Growing Awareness and Financial Sophistication Boost Investor Confidence
Another key driver of the rapid shift to Category III AIFs is increasing investor awareness. Indian HNIs are now more familiar with hedge structures, long-short frameworks, and the concept of risk-adjusted returns.
Vaibhav Sanghavi, CEO of ASK Hedge Solutions, said investors are becoming more informed and data-driven.
“It is heartening to see clients talking about standard deviation, drawdowns and tail risks,” Sanghavi said. “This shows an evolved understanding of how alternative strategies can stabilise portfolios.”
He added that this trend is structural, not cyclical: “Portfolios in India have much lower allocation to these strategies versus global standards.

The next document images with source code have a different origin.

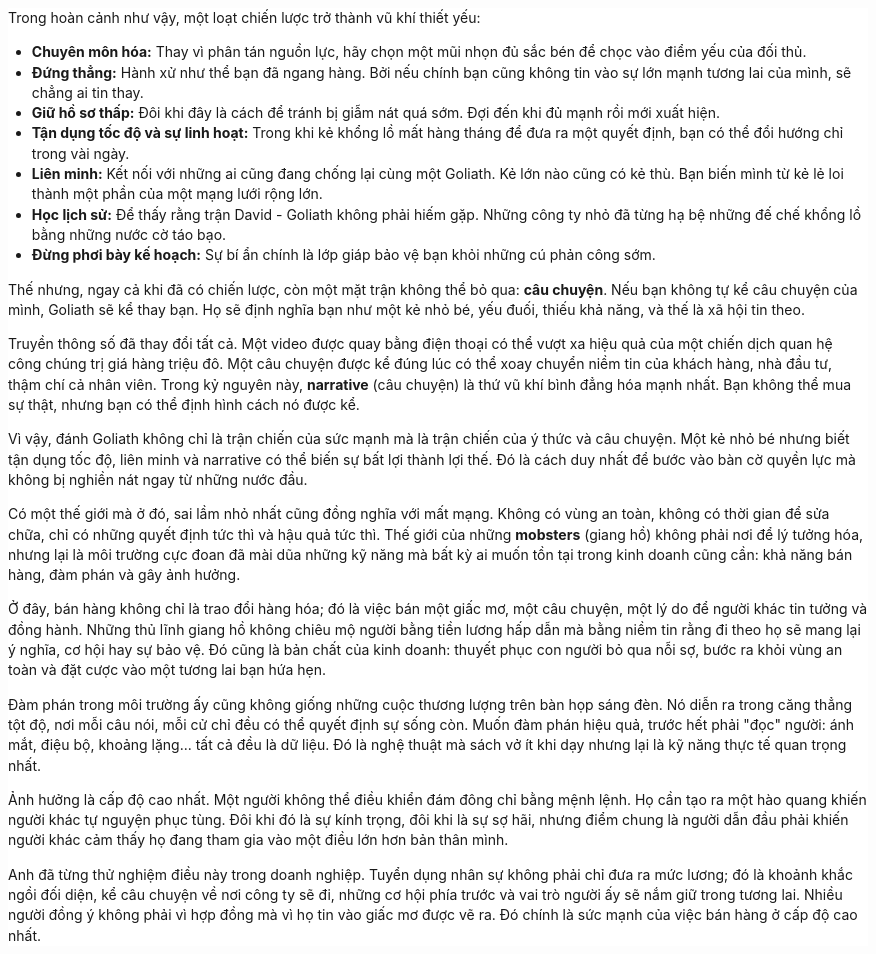 Trong hoàn cảnh như vậy, một loạt chiến lược trở thành vũ khí thiết yếu:

- **Chuyên môn hóa:** Thay vì phân tán nguồn lực, hãy chọn một mũi nhọn đủ sắc bén để chọc vào điểm yếu của đối thủ.
- **Đứng thẳng:** Hành xử như thể bạn đã ngang hàng. Bởi nếu chính bạn cũng không tin vào sự lớn mạnh tương lai của mình, sẽ chẳng ai tin thay.
- **Giữ hồ sơ thấp:** Đôi khi đây là cách để tránh bị giẫm nát quá sớm. Đợi đến khi đủ mạnh rồi mới xuất hiện.
- **Tận dụng tốc độ và sự linh hoạt:** Trong khi kẻ khổng lồ mất hàng tháng để đưa ra một quyết định, bạn có thể đổi hướng chỉ trong vài ngày.
- **Liên minh:** Kết nối với những ai cũng đang chống lại cùng một Goliath. Kẻ lớn nào cũng có kẻ thù. Bạn biến mình từ kẻ lẻ loi thành một phần của một mạng lưới rộng lớn.
- **Học lịch sử:** Để thấy rằng trận David - Goliath không phải hiếm gặp. Những công ty nhỏ đã từng hạ bệ những đế chế khổng lồ bằng những nước cờ táo bạo.
- **Đừng phơi bày kế hoạch:** Sự bí ẩn chính là lớp giáp bảo vệ bạn khỏi những cú phản công sớm.

Thế nhưng, ngay cả khi đã có chiến lược, còn một mặt trận không thể bỏ qua: **câu chuyện**. Nếu bạn không tự kể câu chuyện của mình, Goliath sẽ kể thay bạn. Họ sẽ định nghĩa bạn như một kẻ nhỏ bé, yếu đuối, thiếu khả năng, và thế là xã hội tin theo.

Truyền thông số đã thay đổi tất cả. Một video được quay bằng điện thoại có thể vượt xa hiệu quả của một chiến dịch quan hệ công chúng trị giá hàng triệu đô. Một câu chuyện được kể đúng lúc có thể xoay chuyển niềm tin của khách hàng, nhà đầu tư, thậm chí cả nhân viên. Trong kỷ nguyên này, **narrative** (câu chuyện) là thứ vũ khí bình đẳng hóa mạnh nhất. Bạn không thể mua sự thật, nhưng bạn có thể định hình cách nó được kể.

Vì vậy, đánh Goliath không chỉ là trận chiến của sức mạnh mà là trận chiến của ý thức và câu chuyện. Một kẻ nhỏ bé nhưng biết tận dụng tốc độ, liên minh và narrative có thể biến sự bất lợi thành lợi thế. Đó là cách duy nhất để bước vào bàn cờ quyền lực mà không bị nghiền nát ngay từ những nước đầu.

Có một thế giới mà ở đó, sai lầm nhỏ nhất cũng đồng nghĩa với mất mạng. Không có vùng an toàn, không có thời gian để sửa chữa, chỉ có những quyết định tức thì và hậu quả tức thì. Thế giới của những **mobsters** (giang hồ) không phải nơi để lý tưởng hóa, nhưng lại là môi trường cực đoan đã mài dũa những kỹ năng mà bất kỳ ai muốn tồn tại trong kinh doanh cũng cần: khả năng bán hàng, đàm phán và gây ảnh hưởng.

Ở đây, bán hàng không chỉ là trao đổi hàng hóa; đó là việc bán một giấc mơ, một câu chuyện, một lý do để người khác tin tưởng và đồng hành. Những thủ lĩnh giang hồ không chiêu mộ người bằng tiền lương hấp dẫn mà bằng niềm tin rằng đi theo họ sẽ mang lại ý nghĩa, cơ hội hay sự bảo vệ. Đó cũng là bản chất của kinh doanh: thuyết phục con người bỏ qua nỗi sợ, bước ra khỏi vùng an toàn và đặt cược vào một tương lai bạn hứa hẹn.

Đàm phán trong môi trường ấy cũng không giống những cuộc thương lượng trên bàn họp sáng đèn. Nó diễn ra trong căng thẳng tột độ, nơi mỗi câu nói, mỗi cử chỉ đều có thể quyết định sự sống còn. Muốn đàm phán hiệu quả, trước hết phải "đọc" người: ánh mắt, điệu bộ, khoảng lặng... tất cả đều là dữ liệu. Đó là nghệ thuật mà sách vở ít khi dạy nhưng lại là kỹ năng thực tế quan trọng nhất.

Ảnh hưởng là cấp độ cao nhất. Một người không thể điều khiển đám đông chỉ bằng mệnh lệnh. Họ cần tạo ra một hào quang khiến người khác tự nguyện phục tùng. Đôi khi đó là sự kính trọng, đôi khi là sự sợ hãi, nhưng điểm chung là người dẫn đầu phải khiến người khác cảm thấy họ đang tham gia vào một điều lớn hơn bản thân mình.

Anh đã từng thử nghiệm điều này trong doanh nghiệp. Tuyển dụng nhân sự không phải chỉ đưa ra mức lương; đó là khoảnh khắc ngồi đối diện, kể câu chuyện về nơi công ty sẽ đi, những cơ hội phía trước và vai trò người ấy sẽ nắm giữ trong tương lai. Nhiều người đồng ý không phải vì hợp đồng mà vì họ tin vào giấc mơ được vẽ ra. Đó chính là sức mạnh của việc bán hàng ở cấp độ cao nhất.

What we are seeing now is the early phase of a long-term realignment.”
Many managers have now built 2–4 year track records, improving comfort levels among wealthy investors who once viewed hedge-style structures as complex or opaque.

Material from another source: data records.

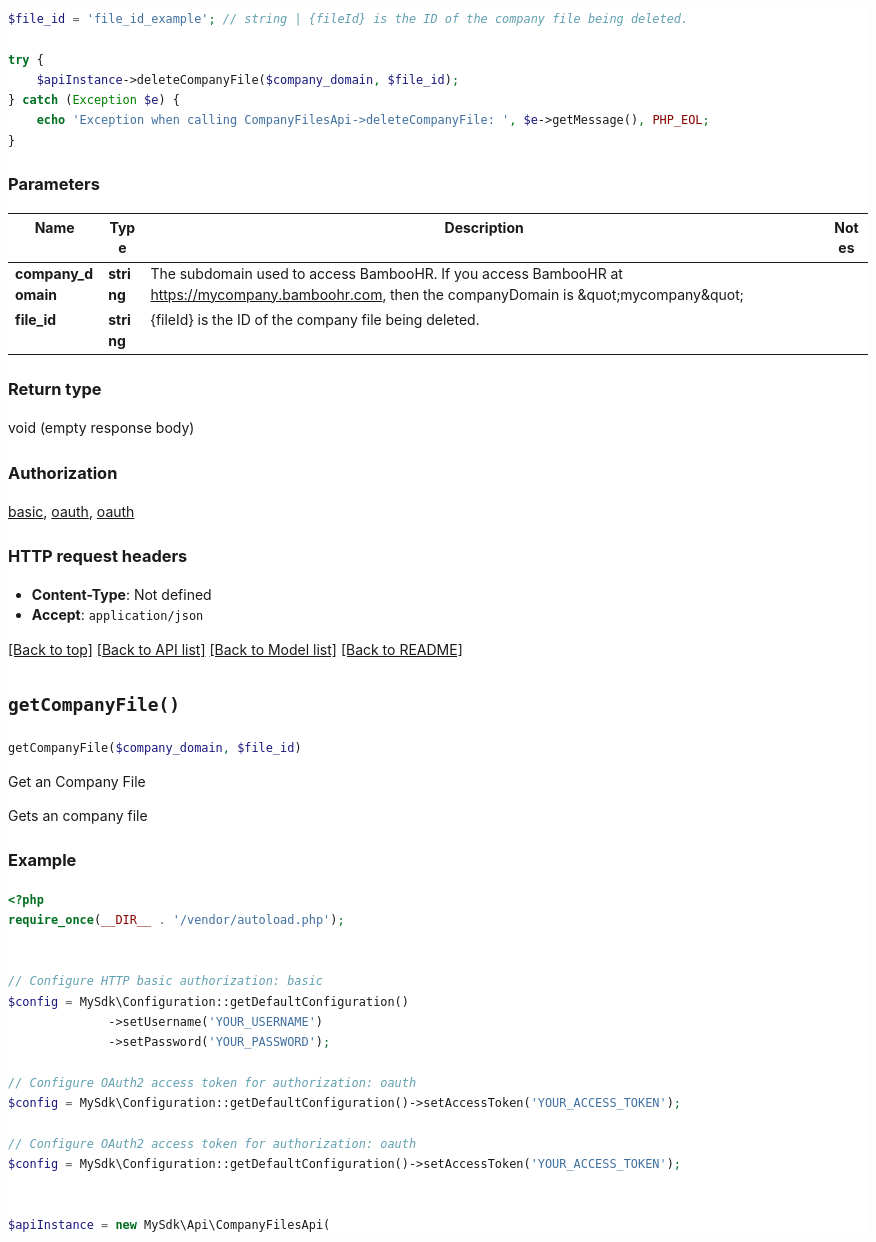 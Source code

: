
 ```php
$file_id = 'file_id_example'; // string | {fileId} is the ID of the company file being deleted.

try {
    $apiInstance->deleteCompanyFile($company_domain, $file_id);
} catch (Exception $e) {
    echo 'Exception when calling CompanyFilesApi->deleteCompanyFile: ', $e->getMessage(), PHP_EOL;
}
```

### Parameters

| Name | Type | Description  | Notes |
| ------------- | ------------- | ------------- | ------------- |
| **company_domain** | **string**| The subdomain used to access BambooHR. If you access BambooHR at https://mycompany.bamboohr.com, then the companyDomain is \&quot;mycompany\&quot; | |
| **file_id** | **string**| {fileId} is the ID of the company file being deleted. | |

### Return type

void (empty response body)

### Authorization

[basic](../../README.md#basic), [oauth](../../README.md#oauth), [oauth](../../README.md#oauth)

### HTTP request headers

- **Content-Type**: Not defined
- **Accept**: `application/json`

[[Back to top]](#) [[Back to API list]](../../README.md#endpoints)
[[Back to Model list]](../../README.md#models)
[[Back to README]](../../README.md)

## `getCompanyFile()`

```php
getCompanyFile($company_domain, $file_id)
```

Get an Company File

Gets an company file

### Example

```php
<?php
require_once(__DIR__ . '/vendor/autoload.php');


// Configure HTTP basic authorization: basic
$config = MySdk\Configuration::getDefaultConfiguration()
              ->setUsername('YOUR_USERNAME')
              ->setPassword('YOUR_PASSWORD');

// Configure OAuth2 access token for authorization: oauth
$config = MySdk\Configuration::getDefaultConfiguration()->setAccessToken('YOUR_ACCESS_TOKEN');

// Configure OAuth2 access token for authorization: oauth
$config = MySdk\Configuration::getDefaultConfiguration()->setAccessToken('YOUR_ACCESS_TOKEN');


$apiInstance = new MySdk\Api\CompanyFilesApi(
```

Wealthy Investors Trim Mutual Funds and PMS as AIFs Offer Greater Flexibility
While mutual funds and PMS remain central to domestic equity flows, a clear subset of investors is diversifying towards differentiated models. Category III AIFs allow leverage, long-short exposure, and derivative-based hedging, which traditional equity products cannot offer.
“Category III funds, with their ability to go long on winners and short on underperformers, add tremendous value,” Sanghavi said. “They help mitigate risk and generate alpha using structured processes.”

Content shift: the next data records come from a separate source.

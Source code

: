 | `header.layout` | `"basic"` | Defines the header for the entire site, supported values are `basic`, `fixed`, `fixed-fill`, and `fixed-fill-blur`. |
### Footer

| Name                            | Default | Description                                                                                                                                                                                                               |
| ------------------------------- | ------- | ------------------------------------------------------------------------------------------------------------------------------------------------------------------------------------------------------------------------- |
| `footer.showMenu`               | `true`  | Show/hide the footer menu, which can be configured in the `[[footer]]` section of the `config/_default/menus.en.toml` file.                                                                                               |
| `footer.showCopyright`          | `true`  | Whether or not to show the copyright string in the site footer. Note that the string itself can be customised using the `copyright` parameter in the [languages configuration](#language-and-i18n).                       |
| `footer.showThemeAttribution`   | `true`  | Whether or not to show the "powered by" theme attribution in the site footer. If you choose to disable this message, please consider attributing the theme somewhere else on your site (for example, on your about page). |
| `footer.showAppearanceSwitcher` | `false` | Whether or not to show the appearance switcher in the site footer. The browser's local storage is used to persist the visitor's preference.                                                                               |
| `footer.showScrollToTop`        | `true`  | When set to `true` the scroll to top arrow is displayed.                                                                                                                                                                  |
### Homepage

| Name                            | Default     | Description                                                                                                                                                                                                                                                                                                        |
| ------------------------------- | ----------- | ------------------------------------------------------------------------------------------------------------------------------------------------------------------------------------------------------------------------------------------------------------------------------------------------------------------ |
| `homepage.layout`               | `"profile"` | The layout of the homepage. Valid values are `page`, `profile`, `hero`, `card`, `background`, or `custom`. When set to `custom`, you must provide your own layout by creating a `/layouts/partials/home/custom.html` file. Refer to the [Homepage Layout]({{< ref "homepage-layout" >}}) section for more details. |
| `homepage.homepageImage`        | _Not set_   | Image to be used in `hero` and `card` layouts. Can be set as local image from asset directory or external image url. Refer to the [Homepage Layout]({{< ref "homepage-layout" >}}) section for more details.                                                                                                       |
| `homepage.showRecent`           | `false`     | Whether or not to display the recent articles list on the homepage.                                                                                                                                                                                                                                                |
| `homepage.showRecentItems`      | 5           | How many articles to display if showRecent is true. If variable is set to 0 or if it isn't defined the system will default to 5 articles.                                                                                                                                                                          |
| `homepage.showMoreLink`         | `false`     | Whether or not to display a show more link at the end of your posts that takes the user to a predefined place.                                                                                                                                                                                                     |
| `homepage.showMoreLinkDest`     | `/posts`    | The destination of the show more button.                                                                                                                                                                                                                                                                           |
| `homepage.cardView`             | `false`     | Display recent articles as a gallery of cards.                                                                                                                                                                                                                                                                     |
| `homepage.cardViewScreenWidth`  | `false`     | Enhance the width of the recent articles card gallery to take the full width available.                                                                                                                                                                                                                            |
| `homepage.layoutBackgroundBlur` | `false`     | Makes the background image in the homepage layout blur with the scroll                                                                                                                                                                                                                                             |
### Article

This flexibility has been particularly appealing in a year where major indices have moved sideways and equity beta has failed to generate meaningful returns.
Taxation Remains a Barrier to Broader Adoption
Despite strong traction, taxation continues to be a sticking point in the shift to Category III AIFs.
Sanghavi emphasised that derivative taxation remains challenging for AIF structures, limiting wider acceptance.
The industry has consistently demanded pass-through taxation, which would bring Category III AIFs on par with other regulated vehicles and potentially open the gates for greater domestic and offshore participation.
Outlook: Structural Shift Toward Lower-Volatility, High-Visibility Strategies
Wealth managers believe the demand for Category III AIFs will remain strong even if equity markets rebound in the coming quarters. Hybrid models, absolute-return products, and quant-driven long-short strategies are expected to draw continued inflows due to their ability to deliver stability in uncertain macro environments.
“As markets normalise, some allocation may return to long-only equity,” said Vora. “But the core demand for lower-volatility, risk-adjusted, and yield-oriented Cat-III strategies is here to stay.”
With wealthy investors increasingly prioritising resilience over high-beta performance, the shift to Category III AIFs marks one of the most significant structural changes in India’s investment landscape.